- **DATASET RECORDS**
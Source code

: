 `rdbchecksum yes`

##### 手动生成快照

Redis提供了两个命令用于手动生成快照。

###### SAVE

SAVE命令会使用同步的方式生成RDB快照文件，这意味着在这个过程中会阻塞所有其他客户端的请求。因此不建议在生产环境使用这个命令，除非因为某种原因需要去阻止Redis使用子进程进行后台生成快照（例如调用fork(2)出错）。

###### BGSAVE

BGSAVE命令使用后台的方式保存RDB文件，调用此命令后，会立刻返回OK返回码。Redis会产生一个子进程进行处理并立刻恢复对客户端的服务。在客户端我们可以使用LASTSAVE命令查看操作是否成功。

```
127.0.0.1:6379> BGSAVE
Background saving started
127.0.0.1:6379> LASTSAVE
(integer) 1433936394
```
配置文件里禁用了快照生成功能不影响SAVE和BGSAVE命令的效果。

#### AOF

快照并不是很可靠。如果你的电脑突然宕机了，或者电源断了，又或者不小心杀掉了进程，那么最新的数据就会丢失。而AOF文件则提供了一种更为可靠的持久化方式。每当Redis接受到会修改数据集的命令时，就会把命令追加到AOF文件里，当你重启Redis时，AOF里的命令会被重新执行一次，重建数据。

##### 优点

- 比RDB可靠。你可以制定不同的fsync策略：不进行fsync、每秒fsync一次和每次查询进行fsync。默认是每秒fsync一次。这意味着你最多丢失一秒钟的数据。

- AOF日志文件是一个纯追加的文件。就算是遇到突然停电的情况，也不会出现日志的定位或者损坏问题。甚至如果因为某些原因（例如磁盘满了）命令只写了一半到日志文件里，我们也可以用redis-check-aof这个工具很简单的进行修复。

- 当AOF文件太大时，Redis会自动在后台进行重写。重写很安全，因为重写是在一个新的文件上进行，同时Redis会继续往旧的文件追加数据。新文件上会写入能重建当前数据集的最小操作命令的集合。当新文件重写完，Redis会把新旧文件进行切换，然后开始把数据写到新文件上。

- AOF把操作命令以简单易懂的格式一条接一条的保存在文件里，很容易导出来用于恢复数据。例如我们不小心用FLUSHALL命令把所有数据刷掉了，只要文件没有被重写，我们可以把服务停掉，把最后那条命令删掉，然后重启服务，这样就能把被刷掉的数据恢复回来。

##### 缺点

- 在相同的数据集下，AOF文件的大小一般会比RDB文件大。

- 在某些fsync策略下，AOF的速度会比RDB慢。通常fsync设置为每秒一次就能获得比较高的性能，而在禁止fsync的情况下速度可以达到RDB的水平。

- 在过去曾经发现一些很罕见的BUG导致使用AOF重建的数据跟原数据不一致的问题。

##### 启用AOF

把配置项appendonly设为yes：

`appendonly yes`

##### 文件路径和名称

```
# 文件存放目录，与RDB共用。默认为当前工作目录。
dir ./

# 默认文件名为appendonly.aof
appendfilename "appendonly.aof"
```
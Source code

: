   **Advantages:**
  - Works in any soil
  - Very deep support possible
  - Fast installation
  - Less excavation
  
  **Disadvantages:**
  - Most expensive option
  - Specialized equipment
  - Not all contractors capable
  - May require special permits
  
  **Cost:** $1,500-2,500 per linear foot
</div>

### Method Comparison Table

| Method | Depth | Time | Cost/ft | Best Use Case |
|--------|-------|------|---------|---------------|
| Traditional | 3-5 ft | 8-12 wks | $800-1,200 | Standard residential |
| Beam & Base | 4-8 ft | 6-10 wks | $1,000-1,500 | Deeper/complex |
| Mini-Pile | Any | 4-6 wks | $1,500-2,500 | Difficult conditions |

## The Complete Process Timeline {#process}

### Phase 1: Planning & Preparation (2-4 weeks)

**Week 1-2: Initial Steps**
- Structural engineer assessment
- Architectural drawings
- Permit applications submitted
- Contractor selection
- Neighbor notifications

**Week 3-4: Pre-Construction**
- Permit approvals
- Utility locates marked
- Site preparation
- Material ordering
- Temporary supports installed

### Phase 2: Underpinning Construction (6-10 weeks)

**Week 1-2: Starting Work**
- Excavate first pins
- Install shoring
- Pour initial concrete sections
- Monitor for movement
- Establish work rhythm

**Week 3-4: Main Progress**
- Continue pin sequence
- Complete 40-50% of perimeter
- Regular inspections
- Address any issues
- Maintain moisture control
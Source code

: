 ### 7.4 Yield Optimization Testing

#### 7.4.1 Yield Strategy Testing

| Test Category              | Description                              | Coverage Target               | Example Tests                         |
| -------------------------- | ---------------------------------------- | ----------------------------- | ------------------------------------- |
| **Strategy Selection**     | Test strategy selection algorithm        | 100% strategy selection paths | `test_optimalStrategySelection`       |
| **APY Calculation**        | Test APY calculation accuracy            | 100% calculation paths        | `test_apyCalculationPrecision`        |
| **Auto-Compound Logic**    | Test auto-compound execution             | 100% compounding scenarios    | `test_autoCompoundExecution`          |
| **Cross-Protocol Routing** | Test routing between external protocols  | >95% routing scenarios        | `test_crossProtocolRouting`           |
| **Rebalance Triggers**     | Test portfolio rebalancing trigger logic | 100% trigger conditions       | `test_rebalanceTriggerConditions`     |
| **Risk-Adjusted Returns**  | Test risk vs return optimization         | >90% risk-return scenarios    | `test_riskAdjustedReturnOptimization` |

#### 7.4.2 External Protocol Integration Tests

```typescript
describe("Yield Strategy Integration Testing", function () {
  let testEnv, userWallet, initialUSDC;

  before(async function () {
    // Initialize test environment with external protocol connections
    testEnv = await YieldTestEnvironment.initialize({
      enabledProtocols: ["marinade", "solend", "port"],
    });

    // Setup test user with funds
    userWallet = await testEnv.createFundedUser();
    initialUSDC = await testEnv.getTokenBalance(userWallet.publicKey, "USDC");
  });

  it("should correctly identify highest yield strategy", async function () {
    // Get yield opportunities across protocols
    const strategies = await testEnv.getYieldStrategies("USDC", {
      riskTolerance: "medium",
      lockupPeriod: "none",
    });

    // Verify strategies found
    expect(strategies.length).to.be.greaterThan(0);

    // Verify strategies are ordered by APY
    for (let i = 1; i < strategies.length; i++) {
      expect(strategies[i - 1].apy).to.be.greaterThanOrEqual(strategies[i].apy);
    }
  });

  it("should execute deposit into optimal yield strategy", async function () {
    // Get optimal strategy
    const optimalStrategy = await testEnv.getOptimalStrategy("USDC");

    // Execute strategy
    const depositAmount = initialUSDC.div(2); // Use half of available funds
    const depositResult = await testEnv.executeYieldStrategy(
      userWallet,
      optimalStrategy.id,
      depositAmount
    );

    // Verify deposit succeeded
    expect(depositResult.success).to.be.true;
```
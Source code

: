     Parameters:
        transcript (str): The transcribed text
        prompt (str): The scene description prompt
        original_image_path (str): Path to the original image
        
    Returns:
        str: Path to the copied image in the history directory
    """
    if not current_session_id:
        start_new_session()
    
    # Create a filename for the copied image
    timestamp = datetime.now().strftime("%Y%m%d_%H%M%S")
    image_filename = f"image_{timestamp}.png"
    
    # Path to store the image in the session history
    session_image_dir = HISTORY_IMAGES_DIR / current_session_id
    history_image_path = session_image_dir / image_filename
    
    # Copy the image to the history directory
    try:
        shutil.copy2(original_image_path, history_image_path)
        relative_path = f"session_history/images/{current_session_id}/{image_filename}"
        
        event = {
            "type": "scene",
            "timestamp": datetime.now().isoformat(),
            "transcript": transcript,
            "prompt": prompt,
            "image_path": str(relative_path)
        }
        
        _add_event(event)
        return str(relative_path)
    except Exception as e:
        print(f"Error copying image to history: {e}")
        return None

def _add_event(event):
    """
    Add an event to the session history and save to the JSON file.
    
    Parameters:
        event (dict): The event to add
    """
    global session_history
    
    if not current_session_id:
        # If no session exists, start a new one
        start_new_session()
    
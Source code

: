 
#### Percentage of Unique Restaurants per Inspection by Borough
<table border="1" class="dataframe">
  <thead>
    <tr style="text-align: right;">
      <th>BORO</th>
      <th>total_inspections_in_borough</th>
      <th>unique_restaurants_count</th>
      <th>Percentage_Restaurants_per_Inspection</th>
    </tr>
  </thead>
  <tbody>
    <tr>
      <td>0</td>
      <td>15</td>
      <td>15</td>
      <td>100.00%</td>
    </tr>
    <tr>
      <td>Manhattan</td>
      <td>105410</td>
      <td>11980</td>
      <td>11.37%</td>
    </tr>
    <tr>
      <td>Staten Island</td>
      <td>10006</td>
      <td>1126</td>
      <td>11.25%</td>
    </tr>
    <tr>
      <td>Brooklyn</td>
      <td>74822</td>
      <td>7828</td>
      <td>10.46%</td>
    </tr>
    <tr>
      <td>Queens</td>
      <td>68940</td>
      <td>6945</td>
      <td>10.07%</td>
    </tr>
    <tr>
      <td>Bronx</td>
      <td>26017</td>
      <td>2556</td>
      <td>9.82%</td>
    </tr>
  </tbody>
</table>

- **EXERCISE DESCRIPTION**
Return each line from the records that includes the word "directory".

- **COMPLETED TASK**
        str: Path to the copied image in the history directory
    # Copy the image to the history directory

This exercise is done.